Madeleine Gray's Chosen Family: A Vibrant Ode to Queer Love and Unconventional Bonds
Review: Madeleine Gray's Chosen Family Explores Queer Friendship

Australian author Madeleine Gray returns with her compelling second novel, Chosen Family, a vibrant exploration of unconventional friendship, queer love, and the families we create for ourselves.

A Friendship Forged and Fractured

The narrative pivots around the intense bond between Nell Argall and Eve Bowman, which begins in 2006 during their first year of high school. For Eve, who is gay but has not yet admitted it to herself, Nell becomes a sanctuary from the bullying triggered by her queerness. Gray captures the brutal social dynamics of adolescence with sharp observation, noting “the absolute acid” of pre-teen cruelty.

The story unfolds across a dual timeline, punctuated by two profound betrayals. The first occurs in their youth, where Nell inflicts a deep wound. The second happens in adulthood, after the pair have reconnected and decided to build an unconventional family together, with Eve delivering a hurt that shatters their fragile unit.

Eve's Journey: From Isolation to Queer Family

By 2024, Eve is a single parent raising their daughter, Lake, marked by Nell's absence. Lake inherits Nell's quick wit, and Eve's parenting style—treating her child more as a peer—often puts her at odds with others. Having been victimised for her sexuality, adult Eve wears her queerness as armour, sometimes intimidating even other queer parents.

When first estranged from Nell, Eve finds solace and identity at university, immersing herself in a queer community—a wish-fulfilment escape from her traumatic, isolated teens. Gray uses these scenes to offer a refreshing narrative of queer joy and self-discovery, contrasting common tales of pain.

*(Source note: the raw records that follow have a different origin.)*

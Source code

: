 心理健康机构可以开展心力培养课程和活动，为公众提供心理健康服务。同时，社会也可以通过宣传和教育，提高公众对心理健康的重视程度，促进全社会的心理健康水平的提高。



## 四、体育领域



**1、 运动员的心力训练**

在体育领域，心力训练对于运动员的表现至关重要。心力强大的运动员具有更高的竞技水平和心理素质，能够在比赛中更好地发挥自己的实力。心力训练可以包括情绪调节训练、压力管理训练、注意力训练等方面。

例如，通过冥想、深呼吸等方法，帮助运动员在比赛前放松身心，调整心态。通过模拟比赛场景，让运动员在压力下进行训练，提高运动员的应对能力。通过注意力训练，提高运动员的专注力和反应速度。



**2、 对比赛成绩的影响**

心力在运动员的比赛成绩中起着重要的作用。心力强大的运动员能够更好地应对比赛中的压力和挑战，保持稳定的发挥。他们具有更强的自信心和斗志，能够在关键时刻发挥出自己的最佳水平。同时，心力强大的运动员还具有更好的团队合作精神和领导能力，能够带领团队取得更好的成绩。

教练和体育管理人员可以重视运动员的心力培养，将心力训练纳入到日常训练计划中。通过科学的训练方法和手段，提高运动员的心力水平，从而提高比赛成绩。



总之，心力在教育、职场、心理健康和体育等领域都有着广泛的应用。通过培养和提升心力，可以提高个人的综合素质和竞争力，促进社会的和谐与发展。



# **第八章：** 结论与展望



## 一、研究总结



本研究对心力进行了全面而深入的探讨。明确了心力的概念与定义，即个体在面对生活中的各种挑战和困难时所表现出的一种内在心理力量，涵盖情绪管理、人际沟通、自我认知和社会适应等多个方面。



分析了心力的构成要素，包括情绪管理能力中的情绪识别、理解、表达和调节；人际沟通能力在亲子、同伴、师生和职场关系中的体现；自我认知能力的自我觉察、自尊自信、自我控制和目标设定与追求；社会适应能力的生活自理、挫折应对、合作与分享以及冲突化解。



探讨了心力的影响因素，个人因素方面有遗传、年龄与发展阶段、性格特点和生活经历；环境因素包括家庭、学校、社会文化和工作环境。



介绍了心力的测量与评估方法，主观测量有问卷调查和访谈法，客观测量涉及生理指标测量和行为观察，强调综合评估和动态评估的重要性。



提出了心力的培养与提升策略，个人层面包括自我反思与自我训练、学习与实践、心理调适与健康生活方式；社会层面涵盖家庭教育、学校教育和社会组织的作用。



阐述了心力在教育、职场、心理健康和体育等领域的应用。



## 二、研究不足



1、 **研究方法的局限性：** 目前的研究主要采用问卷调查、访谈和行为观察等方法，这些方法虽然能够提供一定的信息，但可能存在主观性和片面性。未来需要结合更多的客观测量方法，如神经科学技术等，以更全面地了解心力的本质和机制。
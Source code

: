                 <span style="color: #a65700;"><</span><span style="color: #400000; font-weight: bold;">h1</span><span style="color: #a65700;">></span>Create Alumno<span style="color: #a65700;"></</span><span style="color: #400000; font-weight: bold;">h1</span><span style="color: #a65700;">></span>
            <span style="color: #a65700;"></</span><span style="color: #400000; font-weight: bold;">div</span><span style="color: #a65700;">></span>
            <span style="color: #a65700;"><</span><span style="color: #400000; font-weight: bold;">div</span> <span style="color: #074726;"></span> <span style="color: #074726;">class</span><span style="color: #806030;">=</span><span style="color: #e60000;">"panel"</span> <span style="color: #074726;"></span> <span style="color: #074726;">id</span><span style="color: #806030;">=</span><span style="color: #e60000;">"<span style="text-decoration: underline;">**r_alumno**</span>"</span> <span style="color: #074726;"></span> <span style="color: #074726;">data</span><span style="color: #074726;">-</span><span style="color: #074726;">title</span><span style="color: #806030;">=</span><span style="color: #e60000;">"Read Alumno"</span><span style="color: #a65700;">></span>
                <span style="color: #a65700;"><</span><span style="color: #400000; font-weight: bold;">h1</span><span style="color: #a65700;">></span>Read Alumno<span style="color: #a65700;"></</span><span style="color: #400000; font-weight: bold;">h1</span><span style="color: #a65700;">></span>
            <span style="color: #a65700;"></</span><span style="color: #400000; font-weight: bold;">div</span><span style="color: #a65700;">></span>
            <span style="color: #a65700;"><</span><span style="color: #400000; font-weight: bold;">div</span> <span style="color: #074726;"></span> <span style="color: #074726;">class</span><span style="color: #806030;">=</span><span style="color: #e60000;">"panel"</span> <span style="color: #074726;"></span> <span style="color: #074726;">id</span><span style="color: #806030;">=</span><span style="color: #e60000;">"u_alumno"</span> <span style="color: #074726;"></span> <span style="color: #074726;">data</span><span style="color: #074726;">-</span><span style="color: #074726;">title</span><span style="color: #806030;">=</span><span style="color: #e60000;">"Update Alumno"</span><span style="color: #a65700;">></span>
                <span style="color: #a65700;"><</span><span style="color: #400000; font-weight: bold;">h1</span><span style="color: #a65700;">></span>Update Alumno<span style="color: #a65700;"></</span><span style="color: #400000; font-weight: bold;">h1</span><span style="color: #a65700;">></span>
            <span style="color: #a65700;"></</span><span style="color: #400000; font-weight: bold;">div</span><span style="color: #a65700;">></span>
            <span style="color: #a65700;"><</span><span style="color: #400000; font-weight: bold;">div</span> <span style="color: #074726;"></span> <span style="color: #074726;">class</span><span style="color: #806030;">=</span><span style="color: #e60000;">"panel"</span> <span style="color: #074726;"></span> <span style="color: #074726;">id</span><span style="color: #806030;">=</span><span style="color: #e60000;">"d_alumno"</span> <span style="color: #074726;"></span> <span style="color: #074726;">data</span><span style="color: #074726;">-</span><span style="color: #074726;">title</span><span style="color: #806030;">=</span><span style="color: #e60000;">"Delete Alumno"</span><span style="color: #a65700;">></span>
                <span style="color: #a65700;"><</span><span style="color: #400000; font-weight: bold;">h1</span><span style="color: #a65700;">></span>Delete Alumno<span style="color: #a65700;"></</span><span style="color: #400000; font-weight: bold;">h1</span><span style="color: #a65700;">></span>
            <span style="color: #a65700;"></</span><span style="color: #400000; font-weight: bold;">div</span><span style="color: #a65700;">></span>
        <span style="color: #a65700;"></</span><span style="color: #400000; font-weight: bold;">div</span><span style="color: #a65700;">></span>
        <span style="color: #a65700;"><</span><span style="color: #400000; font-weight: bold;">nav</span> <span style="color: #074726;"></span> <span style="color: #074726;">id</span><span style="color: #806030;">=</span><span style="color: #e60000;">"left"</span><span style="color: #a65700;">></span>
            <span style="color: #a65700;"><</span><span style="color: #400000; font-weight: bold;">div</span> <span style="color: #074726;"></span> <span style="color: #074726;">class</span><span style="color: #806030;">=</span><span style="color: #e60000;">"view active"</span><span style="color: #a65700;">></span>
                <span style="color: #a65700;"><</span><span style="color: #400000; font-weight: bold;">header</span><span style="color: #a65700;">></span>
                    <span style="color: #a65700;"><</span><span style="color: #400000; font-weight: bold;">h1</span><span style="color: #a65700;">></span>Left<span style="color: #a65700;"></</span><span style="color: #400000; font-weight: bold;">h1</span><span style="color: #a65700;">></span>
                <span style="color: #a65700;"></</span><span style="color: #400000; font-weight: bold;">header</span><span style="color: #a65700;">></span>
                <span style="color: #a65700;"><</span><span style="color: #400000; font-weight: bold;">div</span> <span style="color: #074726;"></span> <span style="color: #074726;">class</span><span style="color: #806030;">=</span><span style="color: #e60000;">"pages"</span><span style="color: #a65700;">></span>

Complex Characters and Generous Humour

Eve is a richly flawed character. Her pain leads to spontaneous, often poor decisions and a defensive callousness that drives the novel's central conflicts. In the later timeline, consumed by shame over her betrayal, she views herself as a “poisonous medusa jellyfish” who destroyed Nell. This shame adds a compelling layer to her identity as a queer single parent, torn between her devotion to Lake and a conviction of her own monstrousness.

Where Gray's debut, Green Dot, applied a snarkier lens to love and desire, the humour in Chosen Family feels more expansive and generous. It acknowledges human cruelty without being defined by it, allowing the narrative energy to swell with adolescent desire and hurt before deepening into the complex notes of adult joy and grief.

Over an 18-year span, Gray masterfully examines the tipping point between friend and family, asking what we truly owe to the people we claim as our own. Chosen Family is ultimately a powerful ode to best friends, queer loves, and the intricate, savage, tender bonds that form our chosen kin.

Chosen Family by Madeleine Gray is out now in Australia (Simon & Schuster) and will be published in the UK on 29 January 2025 (Weidenfeld & Nicolson, £20).